### PROBLEM DESCRIPTION
Using the data below, work out how many lines contain the word "conda", then state that number without comment.

(Source data)
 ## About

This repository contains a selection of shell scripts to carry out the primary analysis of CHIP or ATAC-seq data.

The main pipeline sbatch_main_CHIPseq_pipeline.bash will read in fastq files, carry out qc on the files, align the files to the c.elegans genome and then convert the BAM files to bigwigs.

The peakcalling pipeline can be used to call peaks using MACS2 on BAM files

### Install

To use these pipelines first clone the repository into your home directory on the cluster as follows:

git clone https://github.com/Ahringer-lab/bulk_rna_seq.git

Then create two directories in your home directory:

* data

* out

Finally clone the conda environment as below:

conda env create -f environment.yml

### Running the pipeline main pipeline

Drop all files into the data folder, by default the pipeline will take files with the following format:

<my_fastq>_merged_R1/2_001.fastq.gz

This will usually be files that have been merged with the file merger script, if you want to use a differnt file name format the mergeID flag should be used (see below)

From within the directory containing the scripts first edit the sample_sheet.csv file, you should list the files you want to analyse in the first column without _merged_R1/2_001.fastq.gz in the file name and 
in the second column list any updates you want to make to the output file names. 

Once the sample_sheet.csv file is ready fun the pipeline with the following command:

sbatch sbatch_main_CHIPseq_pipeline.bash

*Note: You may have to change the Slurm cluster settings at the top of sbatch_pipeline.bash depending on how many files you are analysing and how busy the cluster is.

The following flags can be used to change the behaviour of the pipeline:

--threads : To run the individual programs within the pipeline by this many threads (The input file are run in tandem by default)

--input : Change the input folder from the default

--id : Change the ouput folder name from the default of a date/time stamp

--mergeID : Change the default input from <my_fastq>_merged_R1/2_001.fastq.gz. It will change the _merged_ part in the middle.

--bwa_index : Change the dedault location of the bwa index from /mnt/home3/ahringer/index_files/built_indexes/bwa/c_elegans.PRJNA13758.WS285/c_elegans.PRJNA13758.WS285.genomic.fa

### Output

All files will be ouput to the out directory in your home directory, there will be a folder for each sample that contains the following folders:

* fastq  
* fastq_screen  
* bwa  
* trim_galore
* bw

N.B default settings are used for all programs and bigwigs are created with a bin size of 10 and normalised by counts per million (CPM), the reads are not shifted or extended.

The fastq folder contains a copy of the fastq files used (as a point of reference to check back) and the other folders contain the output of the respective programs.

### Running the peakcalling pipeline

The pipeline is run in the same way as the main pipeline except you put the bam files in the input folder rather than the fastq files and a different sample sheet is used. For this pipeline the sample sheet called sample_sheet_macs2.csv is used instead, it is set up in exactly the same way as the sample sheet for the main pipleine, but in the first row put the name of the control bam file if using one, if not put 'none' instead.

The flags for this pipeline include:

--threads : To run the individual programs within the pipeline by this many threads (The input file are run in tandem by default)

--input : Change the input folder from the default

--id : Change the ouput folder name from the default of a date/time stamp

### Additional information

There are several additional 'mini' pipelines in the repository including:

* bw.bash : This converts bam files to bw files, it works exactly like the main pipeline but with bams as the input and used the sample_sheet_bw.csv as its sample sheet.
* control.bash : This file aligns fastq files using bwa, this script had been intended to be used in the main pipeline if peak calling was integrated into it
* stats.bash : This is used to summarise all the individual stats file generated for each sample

### RESULT
2